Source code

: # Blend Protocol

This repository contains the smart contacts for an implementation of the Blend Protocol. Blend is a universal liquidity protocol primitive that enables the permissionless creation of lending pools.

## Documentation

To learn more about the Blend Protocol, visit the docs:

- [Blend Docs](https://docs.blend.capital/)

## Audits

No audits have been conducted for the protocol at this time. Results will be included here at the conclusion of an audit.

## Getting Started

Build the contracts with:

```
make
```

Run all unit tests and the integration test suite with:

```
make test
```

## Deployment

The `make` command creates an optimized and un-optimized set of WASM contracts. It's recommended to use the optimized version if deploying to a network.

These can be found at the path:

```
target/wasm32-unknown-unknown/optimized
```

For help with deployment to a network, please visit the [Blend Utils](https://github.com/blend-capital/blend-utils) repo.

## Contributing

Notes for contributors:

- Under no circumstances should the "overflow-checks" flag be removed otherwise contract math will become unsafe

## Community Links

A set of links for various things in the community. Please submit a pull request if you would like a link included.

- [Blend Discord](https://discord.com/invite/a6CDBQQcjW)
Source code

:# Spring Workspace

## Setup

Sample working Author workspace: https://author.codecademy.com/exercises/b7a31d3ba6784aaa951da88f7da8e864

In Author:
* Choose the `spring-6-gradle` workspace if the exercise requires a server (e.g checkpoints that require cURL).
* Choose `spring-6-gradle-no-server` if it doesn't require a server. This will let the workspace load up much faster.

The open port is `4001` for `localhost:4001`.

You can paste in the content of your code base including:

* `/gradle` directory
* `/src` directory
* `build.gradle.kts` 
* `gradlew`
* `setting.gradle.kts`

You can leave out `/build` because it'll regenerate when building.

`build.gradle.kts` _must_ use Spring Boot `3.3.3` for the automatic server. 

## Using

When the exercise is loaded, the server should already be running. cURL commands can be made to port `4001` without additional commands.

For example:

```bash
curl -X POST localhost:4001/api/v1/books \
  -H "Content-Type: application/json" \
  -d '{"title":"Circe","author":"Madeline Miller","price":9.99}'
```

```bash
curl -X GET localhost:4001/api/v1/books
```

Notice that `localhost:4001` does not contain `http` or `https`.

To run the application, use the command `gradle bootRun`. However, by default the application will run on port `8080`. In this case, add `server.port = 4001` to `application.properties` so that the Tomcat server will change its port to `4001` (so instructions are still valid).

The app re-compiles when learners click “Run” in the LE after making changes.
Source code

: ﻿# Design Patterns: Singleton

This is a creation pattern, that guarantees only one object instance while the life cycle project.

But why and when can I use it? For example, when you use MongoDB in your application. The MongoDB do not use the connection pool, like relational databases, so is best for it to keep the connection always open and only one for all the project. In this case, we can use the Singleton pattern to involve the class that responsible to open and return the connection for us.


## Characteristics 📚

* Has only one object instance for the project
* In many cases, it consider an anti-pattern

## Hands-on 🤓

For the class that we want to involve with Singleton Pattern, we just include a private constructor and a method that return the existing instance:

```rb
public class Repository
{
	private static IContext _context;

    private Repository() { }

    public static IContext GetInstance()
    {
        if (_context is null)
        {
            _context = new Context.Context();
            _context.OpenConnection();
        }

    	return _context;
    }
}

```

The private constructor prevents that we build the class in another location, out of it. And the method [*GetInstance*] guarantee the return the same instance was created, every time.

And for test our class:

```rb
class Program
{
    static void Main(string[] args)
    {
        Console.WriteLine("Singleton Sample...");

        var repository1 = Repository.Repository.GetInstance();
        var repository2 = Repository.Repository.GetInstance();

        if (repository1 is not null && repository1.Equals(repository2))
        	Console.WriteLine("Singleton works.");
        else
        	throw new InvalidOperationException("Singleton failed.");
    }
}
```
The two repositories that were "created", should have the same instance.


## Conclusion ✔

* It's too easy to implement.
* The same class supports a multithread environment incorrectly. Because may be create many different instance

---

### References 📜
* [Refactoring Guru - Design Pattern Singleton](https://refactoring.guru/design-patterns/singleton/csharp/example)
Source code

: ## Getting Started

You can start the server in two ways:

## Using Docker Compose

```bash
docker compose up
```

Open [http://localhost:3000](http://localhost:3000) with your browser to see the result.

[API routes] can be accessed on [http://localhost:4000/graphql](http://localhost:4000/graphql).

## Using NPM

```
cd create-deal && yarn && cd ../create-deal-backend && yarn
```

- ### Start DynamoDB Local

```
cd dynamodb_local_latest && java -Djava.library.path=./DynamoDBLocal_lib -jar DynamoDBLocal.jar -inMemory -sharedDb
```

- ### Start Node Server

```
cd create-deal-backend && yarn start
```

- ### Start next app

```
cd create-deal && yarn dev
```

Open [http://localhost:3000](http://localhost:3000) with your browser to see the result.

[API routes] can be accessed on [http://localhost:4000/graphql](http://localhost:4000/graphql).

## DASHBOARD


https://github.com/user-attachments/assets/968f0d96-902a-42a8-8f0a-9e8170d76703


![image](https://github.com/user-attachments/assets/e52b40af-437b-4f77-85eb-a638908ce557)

■ What the exercise asks ■
Search the data above and return each line in which "will" occurs.

■ Written response ■
No audits have been conducted for the protocol at this time. Results will be included here at the conclusion of an audit.
- Under no circumstances should the "overflow-checks" flag be removed otherwise contract math will become unsafe
* Choose `spring-6-gradle-no-server` if it doesn't require a server. This will let the workspace load up much faster.
To run the application, use the command `gradle bootRun`. However, by default the application will run on port `8080`. In this case, add `server.port = 4001` to `application.properties` so that the Tomcat server will change its port to `4001` (so instructions are still valid).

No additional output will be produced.